Introduction
Source Code Review is the analysis of the source code of an application to find underlying security vulnerabilities. Source code review could be conducted for any software application; however, source code review is commonly performed for web-based applications and mobile applications in the industry. This blog is mainly written considering web applications in the front. The other term or vocabulary used for this area is source code analysis (SCA). Hence both nomenclatures will be used interchangeably.
Source Code Review vs. Pentesting
The difference between source code review and penetration testing will be explained by using a web-based application. Web applications pass through development desks take their route towards deployment desks in which they are deployed on any publically available server. The view of web applications on the development desk is software or source code. The look of web applications on deployment desks is a web application service accessible to its users from web browsers. Source Code Review belongs to the development desk concept, and security experts will be provided with web applications source code for conducting Source Code Review exercises. On the other hand, penetration testing belongs to the deployment desk concept, in which security experts test web applications from web-based interfaces.

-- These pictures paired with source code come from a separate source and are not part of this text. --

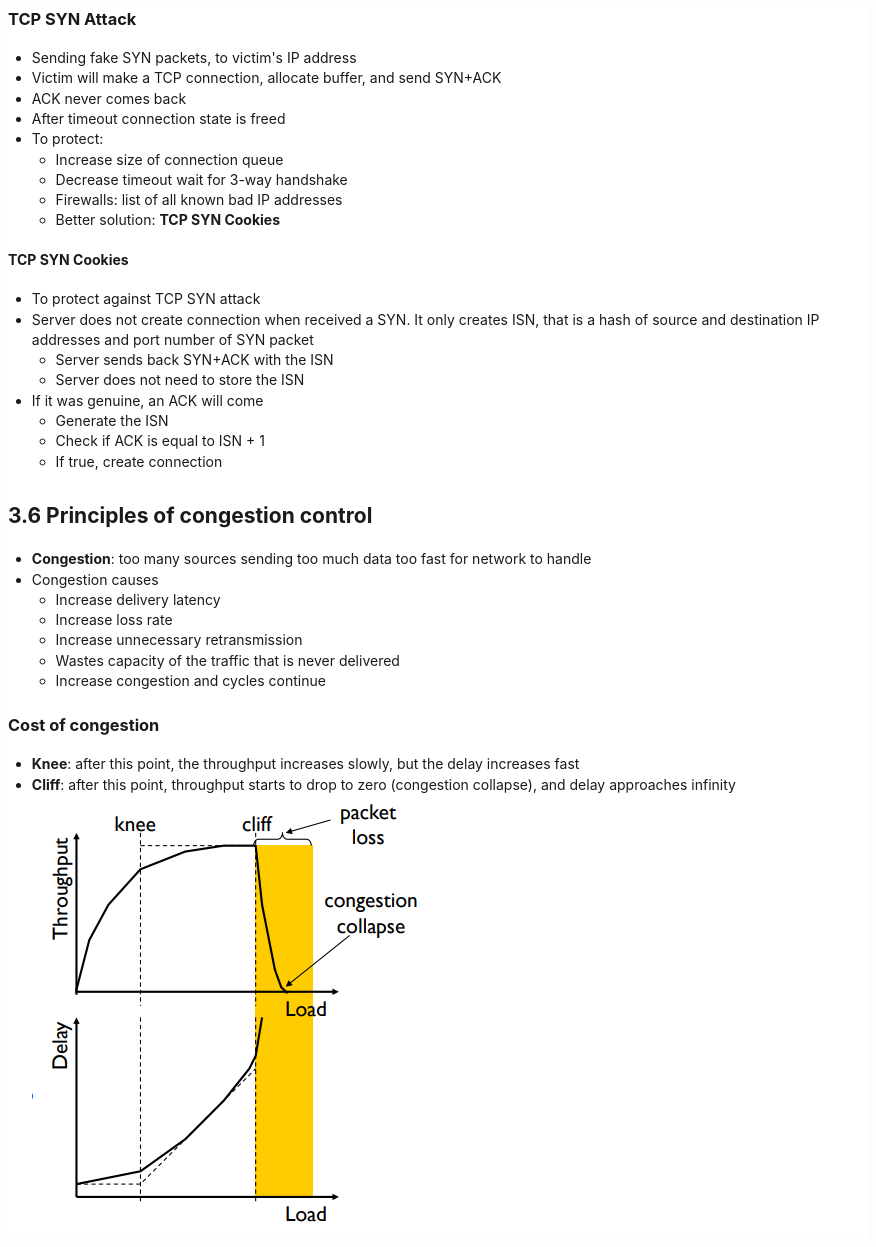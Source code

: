 ### TCP SYN Attack
- Sending fake SYN packets, to victim's IP address
- Victim will make a TCP connection, allocate buffer, and send SYN+ACK
- ACK never comes back
- After timeout connection state is freed
- To protect:
  - Increase size of connection queue
  - Decrease timeout wait for 3-way handshake
  - Firewalls: list of all known bad IP addresses
  - Better solution: **TCP SYN Cookies**

#### TCP SYN Cookies
- To protect against TCP SYN attack
- Server does not create connection when received a SYN. It only creates ISN, that is a hash of source and destination IP addresses and port number of SYN packet
  - Server sends back SYN+ACK with the ISN
  - Server does not need to store the ISN
- If it was genuine, an ACK will come
  - Generate the ISN
  - Check if ACK is equal to ISN + 1
  - If true, create connection

## 3.6 Principles of congestion control
- **Congestion**: too many sources sending too much data too fast for network to handle
- Congestion causes
  - Increase delivery latency
  - Increase loss rate
  - Increase unnecessary retransmission
  - Wastes capacity of the traffic that is never delivered
  - Increase congestion and cycles continue

### Cost of congestion
- **Knee**: after this point, the throughput increases slowly, but the delay increases fast
- **Cliff**: after this point, throughput starts to drop to zero (congestion collapse), and delay approaches infinity  
![pig](images/03/25.png)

Source code review is considered a white box assessment since complete source code is in front of security experts. In comparison, penetration testing can be either a black box or a white box. If the web application is provided without login credentials, then penetration testing will qualify under black-box testing. If login credentials are provided, then penetration testing will be classified under white-box assessment categories.

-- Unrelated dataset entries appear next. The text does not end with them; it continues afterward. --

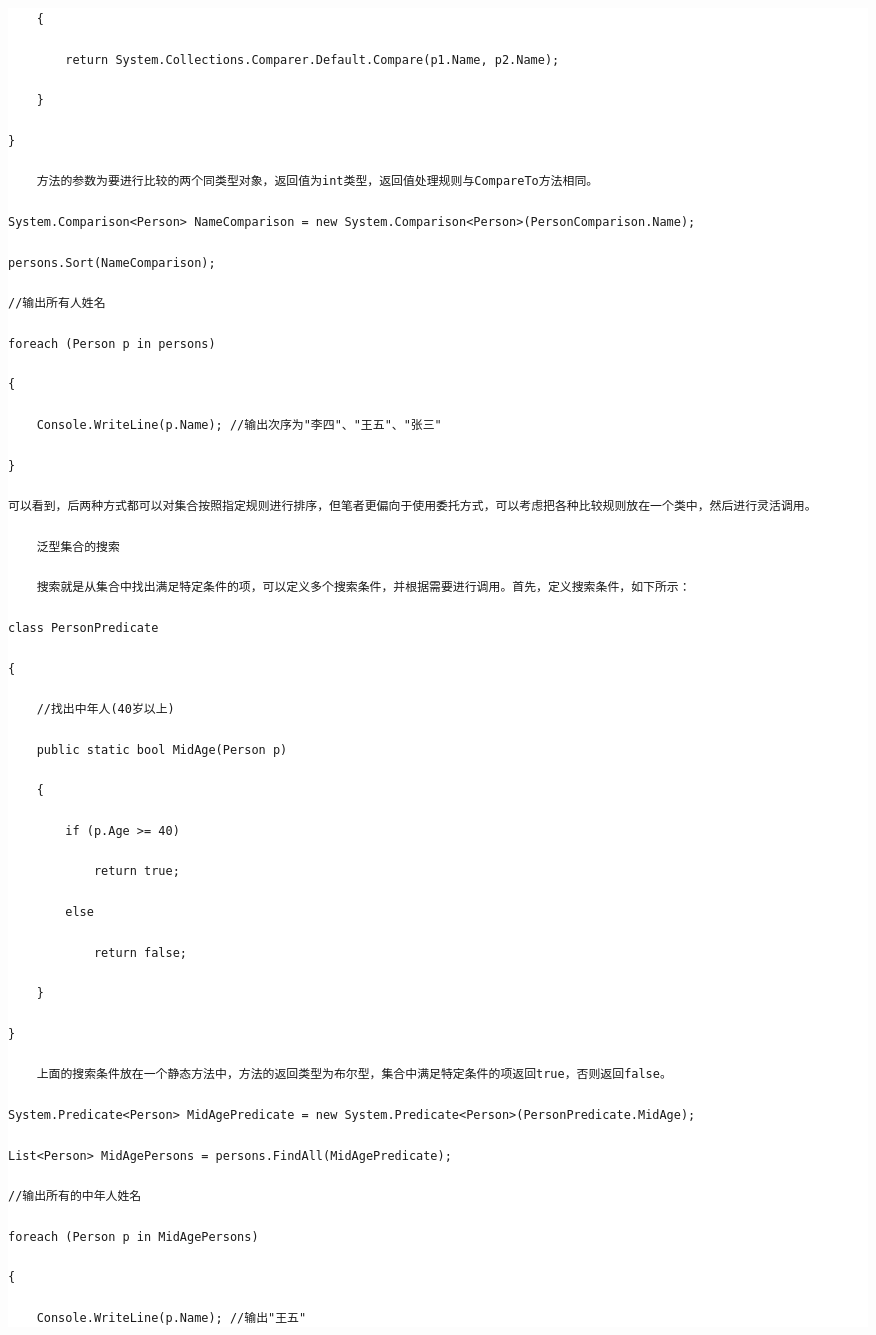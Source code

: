 	    {  
	  
	        return System.Collections.Comparer.Default.Compare(p1.Name, p2.Name);  
	  
	    }  
	  
	}  
	  
	    方法的参数为要进行比较的两个同类型对象，返回值为int类型，返回值处理规则与CompareTo方法相同。  
	  
	System.Comparison<Person> NameComparison = new System.Comparison<Person>(PersonComparison.Name);  
	  
	persons.Sort(NameComparison);  
	  
	//输出所有人姓名  
	  
	foreach (Person p in persons)  
	  
	{  
	  
	    Console.WriteLine(p.Name); //输出次序为"李四"、"王五"、"张三"  
	  
	}  
	  
	可以看到，后两种方式都可以对集合按照指定规则进行排序，但笔者更偏向于使用委托方式，可以考虑把各种比较规则放在一个类中，然后进行灵活调用。  
	  
	    泛型集合的搜索  
	  
	    搜索就是从集合中找出满足特定条件的项，可以定义多个搜索条件，并根据需要进行调用。首先，定义搜索条件，如下所示：  
	  
	class PersonPredicate  
	  
	{  
	  
	    //找出中年人(40岁以上)  
	  
	    public static bool MidAge(Person p)  
	  
	    {  
	  
	        if (p.Age >= 40)  
	  
	            return true;  
	  
	        else  
	  
	            return false;  
	  
	    }  
	  
	}  
	  
	    上面的搜索条件放在一个静态方法中，方法的返回类型为布尔型，集合中满足特定条件的项返回true，否则返回false。  
	  
	System.Predicate<Person> MidAgePredicate = new System.Predicate<Person>(PersonPredicate.MidAge);  
	  
	List<Person> MidAgePersons = persons.FindAll(MidAgePredicate);  
	  
	//输出所有的中年人姓名  
	  
	foreach (Person p in MidAgePersons)  
	  
	{  
	  
	    Console.WriteLine(p.Name); //输出"王五"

Both these services will eventually help identify security vulnerabilities in web applications which is an ultimate requirement for business owners. It must be understood that these services are complementary, and experience has proved that some vulnerabilities are easy to identify using penetration testing, which may be challenging to identify using source code review and vice versa. Code reviews are generally more expensive than penetrating testing as they require considerably more time.
Source Code Review Categories
SAST and DAST are commonly used in industrial cybersecurity literature, referred to as static application security testing and dynamic application security testing. It must be understood that both of these terms define two categories of source code review. In SAST, source code is tested without being deployed and effectively running. In DAST, the application is deployed in an environment similar to production. Then testing is conducted using different techniques, which vary upon the type and development platform of the applications.